Aku tersenyum tipis meskipun tahu dengan jelas maksud dari perkataan Bu Ribut. Akulah orang yang paling tahu kalau perkataan beliau bukan sebuah pujian. Kulangkahkan kakiku mendekati sofa, menghiraukan ekspresi heran dari keempat dosen yang tidak melepaskan tatapannya padaku. Mereka cukup terkejut saat mendapatiku duduk di salah satu sofa tunggal, berseberangan dengan Bu Lusy yang mengernyitkan dahi lantas membuang pandangannya ke arah Bu Ribut.

"Nggak ketemu Bu Adelia? Bukannya tadi bilang ada urusan dengan yang bersangkutan?" Bu Ribut jadi orang pertama yang menyuarakan ketidaknyamananannya saat mendapatiku duduk di salah satu sofa yang sama dengan mereka. "Lagian, kok sampeyan malah duduk di sini? Bukannya menyelesaikan tugas macem mikirin masalah mahasiswanya yang nggak lolos seminar proposal mungkin?" Sindiran-sindiran itu masih saja keluar dari mulut Bu Ribut.

Saat aku bilang kalau aku butuh tenang itu untuk ini.

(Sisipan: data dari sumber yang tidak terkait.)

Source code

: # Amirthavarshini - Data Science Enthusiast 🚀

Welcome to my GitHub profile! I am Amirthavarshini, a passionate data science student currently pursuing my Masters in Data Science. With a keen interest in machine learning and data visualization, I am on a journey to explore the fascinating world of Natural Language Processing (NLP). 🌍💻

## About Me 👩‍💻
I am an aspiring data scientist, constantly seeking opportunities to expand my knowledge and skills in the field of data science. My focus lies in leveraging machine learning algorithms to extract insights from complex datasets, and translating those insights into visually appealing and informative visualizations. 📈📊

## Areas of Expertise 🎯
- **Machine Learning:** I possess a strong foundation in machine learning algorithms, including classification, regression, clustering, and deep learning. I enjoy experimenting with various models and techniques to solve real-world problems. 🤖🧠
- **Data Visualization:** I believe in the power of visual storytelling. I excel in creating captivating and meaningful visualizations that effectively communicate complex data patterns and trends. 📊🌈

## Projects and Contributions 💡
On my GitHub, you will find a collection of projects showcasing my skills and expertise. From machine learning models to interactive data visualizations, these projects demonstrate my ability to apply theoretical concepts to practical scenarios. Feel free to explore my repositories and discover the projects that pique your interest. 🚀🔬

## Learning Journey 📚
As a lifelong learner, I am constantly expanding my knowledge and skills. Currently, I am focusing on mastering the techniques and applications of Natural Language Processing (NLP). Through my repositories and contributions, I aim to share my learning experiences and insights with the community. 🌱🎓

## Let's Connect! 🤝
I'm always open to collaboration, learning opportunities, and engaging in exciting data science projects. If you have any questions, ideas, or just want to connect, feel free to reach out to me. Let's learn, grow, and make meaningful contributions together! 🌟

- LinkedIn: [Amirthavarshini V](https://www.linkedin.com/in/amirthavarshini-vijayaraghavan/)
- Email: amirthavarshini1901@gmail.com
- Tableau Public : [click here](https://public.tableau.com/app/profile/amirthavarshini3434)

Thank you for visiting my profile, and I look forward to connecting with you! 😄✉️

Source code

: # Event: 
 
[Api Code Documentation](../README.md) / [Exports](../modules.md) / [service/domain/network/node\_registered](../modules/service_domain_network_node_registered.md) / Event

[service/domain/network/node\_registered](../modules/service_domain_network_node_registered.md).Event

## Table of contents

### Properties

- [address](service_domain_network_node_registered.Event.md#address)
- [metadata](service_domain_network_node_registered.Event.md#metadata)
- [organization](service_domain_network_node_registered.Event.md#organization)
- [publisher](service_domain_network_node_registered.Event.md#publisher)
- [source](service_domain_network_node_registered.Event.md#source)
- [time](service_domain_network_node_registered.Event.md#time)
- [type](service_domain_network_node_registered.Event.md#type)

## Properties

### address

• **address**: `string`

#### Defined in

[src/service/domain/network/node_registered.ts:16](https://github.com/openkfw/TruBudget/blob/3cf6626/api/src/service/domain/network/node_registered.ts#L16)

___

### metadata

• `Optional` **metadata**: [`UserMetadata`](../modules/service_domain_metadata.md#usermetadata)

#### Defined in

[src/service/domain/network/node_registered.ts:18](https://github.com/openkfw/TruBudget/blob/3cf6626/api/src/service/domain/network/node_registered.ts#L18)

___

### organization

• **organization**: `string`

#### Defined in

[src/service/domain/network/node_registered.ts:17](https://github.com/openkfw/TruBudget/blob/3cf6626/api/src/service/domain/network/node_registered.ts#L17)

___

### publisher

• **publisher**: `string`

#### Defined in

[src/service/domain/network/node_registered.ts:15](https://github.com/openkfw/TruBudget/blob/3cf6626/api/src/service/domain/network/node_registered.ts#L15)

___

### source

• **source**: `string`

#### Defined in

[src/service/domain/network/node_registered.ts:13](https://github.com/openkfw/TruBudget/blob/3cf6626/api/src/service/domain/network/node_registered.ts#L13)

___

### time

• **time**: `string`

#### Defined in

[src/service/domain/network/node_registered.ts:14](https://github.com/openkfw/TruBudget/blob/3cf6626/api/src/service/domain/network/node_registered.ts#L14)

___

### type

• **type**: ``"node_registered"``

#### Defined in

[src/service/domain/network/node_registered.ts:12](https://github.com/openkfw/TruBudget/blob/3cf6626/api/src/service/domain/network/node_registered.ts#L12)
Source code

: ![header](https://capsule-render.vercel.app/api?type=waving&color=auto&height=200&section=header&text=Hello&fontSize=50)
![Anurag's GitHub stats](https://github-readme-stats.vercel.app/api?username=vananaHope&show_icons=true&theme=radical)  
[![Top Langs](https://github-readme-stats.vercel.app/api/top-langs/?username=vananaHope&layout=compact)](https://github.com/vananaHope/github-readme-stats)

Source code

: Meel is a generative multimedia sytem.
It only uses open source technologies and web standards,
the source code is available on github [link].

Hampir saja aku kelepasan tertawa. "Terima kasih sebelumnya karena Ibu-Ibu sudah mengingatkan tujuan awal saya datang ke .sini, tapi rasanya menghabiskan waktu sepuluh menit untuk mengobrol bukan masalah yang patut untuk dibesar-besarkan. Bukannya Ibu-Ibu sekalian juga sudah banyak menghabiskan waktu untuk mengobrol mengenai saya?" Kalimatku barusan membuat Bu Lusy berdeham pelan. Sebelum dia berniat untuk menjawab, aku lebih dulu memotong alur pembicaraan. "Tenang, saya cuma mau ajak Ibu diskusi kok."

That expression says it all, and I can't bring myself to smile in front of them right now.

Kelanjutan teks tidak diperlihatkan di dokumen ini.